Activity >> Below are some records. Return exactly the lines from the one containing "an optional add-on." through the one containing "factors. If new", both included, and only those.

Provided records >>
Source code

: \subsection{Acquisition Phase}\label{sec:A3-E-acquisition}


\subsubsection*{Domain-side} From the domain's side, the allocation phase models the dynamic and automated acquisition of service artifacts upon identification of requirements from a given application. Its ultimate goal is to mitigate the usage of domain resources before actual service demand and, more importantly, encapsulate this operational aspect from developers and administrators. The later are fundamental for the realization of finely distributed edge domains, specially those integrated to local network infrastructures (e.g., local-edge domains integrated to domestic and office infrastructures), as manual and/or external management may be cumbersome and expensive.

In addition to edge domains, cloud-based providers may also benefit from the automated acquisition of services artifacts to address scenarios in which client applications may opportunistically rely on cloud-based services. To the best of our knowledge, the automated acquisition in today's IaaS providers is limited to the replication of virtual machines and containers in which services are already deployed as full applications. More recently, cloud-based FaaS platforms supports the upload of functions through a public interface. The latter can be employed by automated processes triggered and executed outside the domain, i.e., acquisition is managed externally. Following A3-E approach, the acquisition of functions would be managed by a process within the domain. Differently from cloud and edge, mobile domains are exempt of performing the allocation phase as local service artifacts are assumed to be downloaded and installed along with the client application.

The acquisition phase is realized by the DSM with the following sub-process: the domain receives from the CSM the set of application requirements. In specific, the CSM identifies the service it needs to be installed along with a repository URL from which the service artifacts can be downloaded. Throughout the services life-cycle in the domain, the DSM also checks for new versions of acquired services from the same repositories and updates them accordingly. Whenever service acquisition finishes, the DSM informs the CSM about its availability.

---

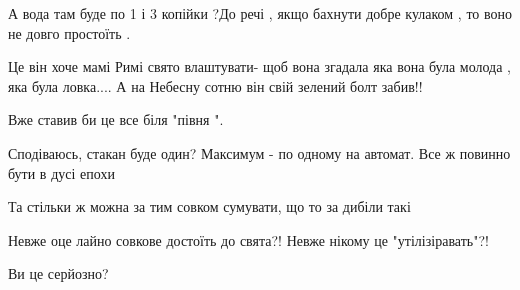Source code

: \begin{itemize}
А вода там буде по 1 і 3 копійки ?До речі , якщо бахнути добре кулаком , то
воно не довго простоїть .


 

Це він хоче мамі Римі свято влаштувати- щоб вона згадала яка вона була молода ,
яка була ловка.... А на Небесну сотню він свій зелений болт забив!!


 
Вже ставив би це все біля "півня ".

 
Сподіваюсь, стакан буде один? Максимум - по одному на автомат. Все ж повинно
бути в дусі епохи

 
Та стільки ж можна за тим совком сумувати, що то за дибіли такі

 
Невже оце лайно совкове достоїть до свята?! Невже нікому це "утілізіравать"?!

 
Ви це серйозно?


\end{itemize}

---

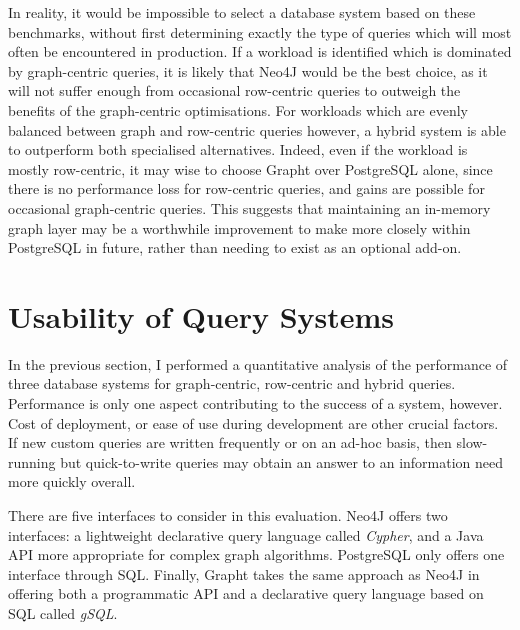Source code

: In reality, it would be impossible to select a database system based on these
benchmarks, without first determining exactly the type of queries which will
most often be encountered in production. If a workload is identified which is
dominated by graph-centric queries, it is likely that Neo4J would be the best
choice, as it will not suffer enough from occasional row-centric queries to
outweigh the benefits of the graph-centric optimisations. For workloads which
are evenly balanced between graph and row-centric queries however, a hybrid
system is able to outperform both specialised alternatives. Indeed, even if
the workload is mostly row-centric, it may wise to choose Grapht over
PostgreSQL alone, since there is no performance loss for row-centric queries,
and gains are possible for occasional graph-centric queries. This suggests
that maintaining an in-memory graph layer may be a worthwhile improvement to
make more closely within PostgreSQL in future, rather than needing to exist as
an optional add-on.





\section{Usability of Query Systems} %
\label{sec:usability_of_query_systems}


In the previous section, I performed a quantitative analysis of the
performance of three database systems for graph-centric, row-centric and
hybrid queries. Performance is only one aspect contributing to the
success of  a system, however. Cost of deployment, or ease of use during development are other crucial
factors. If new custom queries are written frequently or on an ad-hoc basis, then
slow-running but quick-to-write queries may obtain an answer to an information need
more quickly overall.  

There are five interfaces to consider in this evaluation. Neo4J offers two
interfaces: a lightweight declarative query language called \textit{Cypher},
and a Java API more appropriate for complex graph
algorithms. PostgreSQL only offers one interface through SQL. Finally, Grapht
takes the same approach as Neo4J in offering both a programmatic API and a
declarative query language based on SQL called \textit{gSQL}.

Response for this exercise >>
an optional add-on.





\section{Usability of Query Systems} %
\label{sec:usability_of_query_systems}


In the previous section, I performed a quantitative analysis of the
performance of three database systems for graph-centric, row-centric and
hybrid queries. Performance is only one aspect contributing to the
success of  a system, however. Cost of deployment, or ease of use during development are other crucial
factors. If new custom queries are written frequently or on an ad-hoc basis, then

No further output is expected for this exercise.